Epidemiology

Several epidemiological studies confirm age-related decreases in serum total testosterone concentrations.[9] In one US study, the prevalence of symptomatic androgen deficiency was 5.6% in men aged between 30 and 79 years.[10] Prevalence was low (3% to 7%) in men aged under 70 years and increased markedly to 18.4% among men 70 years and older.[10]

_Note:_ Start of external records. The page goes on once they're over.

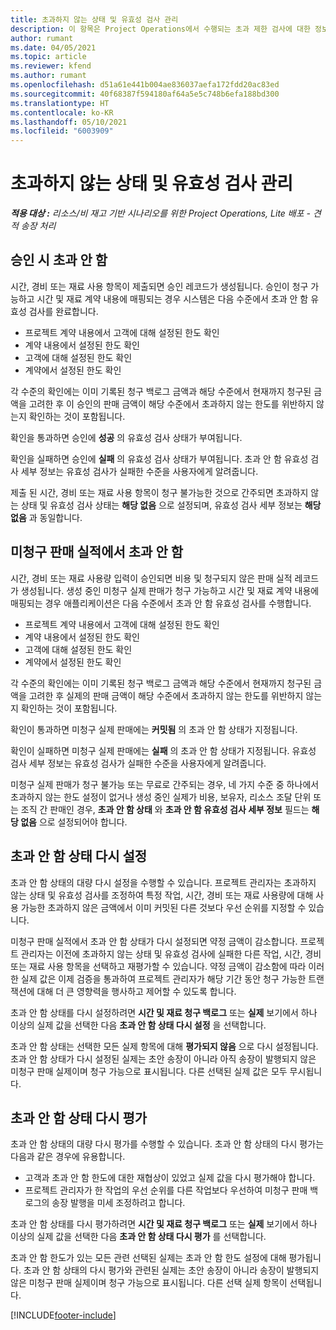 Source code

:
 ```yaml
---
title: 초과하지 않는 상태 및 유효성 검사 관리
description: 이 항목은 Project Operations에서 수행되는 초과 제한 검사에 대한 정보를 제공합니다.
author: rumant
ms.date: 04/05/2021
ms.topic: article
ms.reviewer: kfend
ms.author: rumant
ms.openlocfilehash: d51a61e441b004ae836037aefa172fdd20ac83ed
ms.sourcegitcommit: 40f68387f594180af64a5e5c748b6efa188bd300
ms.translationtype: HT
ms.contentlocale: ko-KR
ms.lasthandoff: 05/10/2021
ms.locfileid: "6003909"
---
```

# <a name="manage-not-to-exceed-status-and-validations"></a>초과하지 않는 상태 및 유효성 검사 관리 

_**적용 대상 :** 리소스/비 재고 기반 시나리오를 위한 Project Operations, Lite 배포 - 견적 송장 처리_

## <a name="not-to-exceed-on-approvals"></a>승인 시 초과 안 함

시간, 경비 또는 재료 사용 항목이 제출되면 승인 레코드가 생성됩니다. 승인이 청구 가능하고 시간 및 재료 계약 내용에 매핑되는 경우 시스템은 다음 수준에서 초과 안 함 유효성 검사를 완료합니다.

  - 프로젝트 계약 내용에서 고객에 대해 설정된 한도 확인
  - 계약 내용에서 설정된 한도 확인
  - 고객에 대해 설정된 한도 확인
  - 계약에서 설정된 한도 확인

각 수준의 확인에는 이미 기록된 청구 백로그 금액과 해당 수준에서 현재까지 청구된 금액을 고려한 후 이 승인의 판매 금액이 해당 수준에서 초과하지 않는 한도를 위반하지 않는지 확인하는 것이 포함됩니다.

확인을 통과하면 승인에 **성공** 의 유효성 검사 상태가 부여됩니다.

확인을 실패하면 승인에 **실패** 의 유효성 검사 상태가 부여됩니다. 초과 안 함 유효성 검사 세부 정보는 유효성 검사가 실패한 수준을 사용자에게 알려줍니다.

제출 된 시간, 경비 또는 재료 사용 항목이 청구 불가능한 것으로 간주되면 초과하지 않는 상태 및 유효성 검사 상태는 **해당 없음** 으로 설정되며, 유효성 검사 세부 정보는 **해당 없음** 과 동일합니다.

## <a name="not-to-exceed-on-unbilled-sales-actuals"></a>미청구 판매 실적에서 초과 안 함

시간, 경비 또는 재료 사용량 입력이 승인되면 비용 및 청구되지 않은 판매 실적 레코드가 생성됩니다. 생성 중인 미청구 실제 판매가 청구 가능하고 시간 및 재료 계약 내용에 매핑되는 경우 애플리케이션은 다음 수준에서 초과 안 함 유효성 검사를 수행합니다.

  - 프로젝트 계약 내용에서 고객에 대해 설정된 한도 확인
  - 계약 내용에서 설정된 한도 확인
  - 고객에 대해 설정된 한도 확인
  - 계약에서 설정된 한도 확인

각 수준의 확인에는 이미 기록된 청구 백로그 금액과 해당 수준에서 현재까지 청구된 금액을 고려한 후 실제의 판매 금액이 해당 수준에서 초과하지 않는 한도를 위반하지 않는지 확인하는 것이 포함됩니다.

확인이 통과하면 미청구 실제 판매에는 **커밋됨** 의 초과 안 함 상태가 지정됩니다.

확인이 실패하면 미청구 실제 판매에는 **실패** 의 초과 안 함 상태가 지정됩니다. 유효성 검사 세부 정보는 유효성 검사가 실패한 수준을 사용자에게 알려줍니다.

미청구 실제 판매가 청구 불가능 또는 무료로 간주되는 경우, 네 가지 수준 중 하나에서 초과하지 않는 한도 설정이 없거나 생성 중인 실제가 비용, 보유자, 리소스 조달 단위 또는 조직 간 판매인 경우, **초과 안 함 상태** 와 **초과 안 함 유효성 검사 세부 정보** 필드는 **해당 없음** 으로 설정되어야 합니다.

## <a name="reset-the-not-to-exceed-status"></a>초과 안 함 상태 다시 설정

초과 안 함 상태의 대량 다시 설정을 수행할 수 있습니다. 프로젝트 관리자는 초과하지 않는 상태 및 유효성 검사를 조정하여 특정 작업, 시간, 경비 또는 재료 사용량에 대해 사용 가능한 초과하지 않은 금액에서 이미 커밋된 다른 것보다 우선 순위를 지정할 수 있습니다.

미청구 판매 실적에서 초과 안 함 상태가 다시 설정되면 약정 금액이 감소합니다. 프로젝트 관리자는 이전에 초과하지 않는 상태 및 유효성 검사에 실패한 다른 작업, 시간, 경비 또는 재료 사용 항목을 선택하고 재평가할 수 있습니다. 약정 금액이 감소함에 따라 이러한 실제 값은 이제 검증을 통과하여 프로젝트 관리자가 해당 기간 동안 청구 가능한 트랜잭션에 대해 더 큰 영향력을 행사하고 제어할 수 있도록 합니다.

초과 안 함 상태를 다시 설정하려면 **시간 및 재료 청구 백로그** 또는 **실제** 보기에서 하나 이상의 실제 값을 선택한 다음 **초과 안 함 상태 다시 설정** 을 선택합니다.

초과 안 함 상태는 선택한 모든 실제 항목에 대해 **평가되지 않음** 으로 다시 설정됩니다. 초과 안 함 상태가 다시 설정된 실제는 초안 송장이 아니라 아직 송장이 발행되지 않은 미청구 판매 실제이며 청구 가능으로 표시됩니다. 다른 선택된 실제 값은 모두 무시됩니다.

## <a name="reevaluate-not-to-exceed-status"></a>초과 안 함 상태 다시 평가

초과 안 함 상태의 대량 다시 평가를 수행할 수 있습니다. 초과 안 함 상태의 다시 평가는 다음과 같은 경우에 유용합니다.

  - 고객과 초과 안 함 한도에 대한 재협상이 있었고 실제 값을 다시 평가해야 합니다.
  - 프로젝트 관리자가 한 작업의 우선 순위를 다른 작업보다 우선하여 미청구 판매 백로그의 송장 발행을 미세 조정하려고 합니다.

초과 안 함 상태를 다시 평가하려면 **시간 및 재료 청구 백로그** 또는 **실제** 보기에서 하나 이상의 실제 값을 선택한 다음 **초과 안 함 상태 다시 평가** 를 선택합니다.

초과 안 함 한도가 있는 모든 관련 선택된 실제는 초과 안 함 한도 설정에 대해 평가됩니다. 초과 안 함 상태의 다시 평가와 관련된 실제는 초안 송장이 아니라 송장이 발행되지 않은 미청구 판매 실제이며 청구 가능으로 표시됩니다. 다른 선택 실제 항목이 선택됩니다.


[!INCLUDE[footer-include](../../includes/footer-banner.md)]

The European Male Ageing Study (EMAS) investigated different forms of hypogonadism in aging men. Pathological primary hypogonadism was reported in 2% of men (with incidence increasing 0.2% per year); 9.5% of men had normal testosterone levels but raised LH ("compensated hypogonadism").[5] Late-onset hypogonadism (LOH; defined as decreased sexual interest, decreased morning erections, and erectile dysfunction, in combination with testosterone deficiency in older men lacking any pathological cause) was reported in 2.1% in men ages 40-79 years.[5][6]​​​​[11][12]​​​​ The age-related accumulation of nongonadal comorbidities causing gonadotropin suppression (e.g., obesity) was the principal risk factor for falling testosterone levels in men with LOH.[5][13]​​ Men with LOH were at increased risk for diabetes and cardiovascular disease compared with eugonadal men.[12] Broadly similar findings were reported in the Survey on Prevalence in East China for Metabolic Diseases and Risk Factors (SPECT-China) study.[14]

Estimation of hypogonadism prevalence based on large population database surveys of testosterone replacement therapy prescriptions is not recommended; studies have found that testosterone therapy is often initiated in the absence of a diagnosis of hypogonadism as specified by guideline recommendations.[7]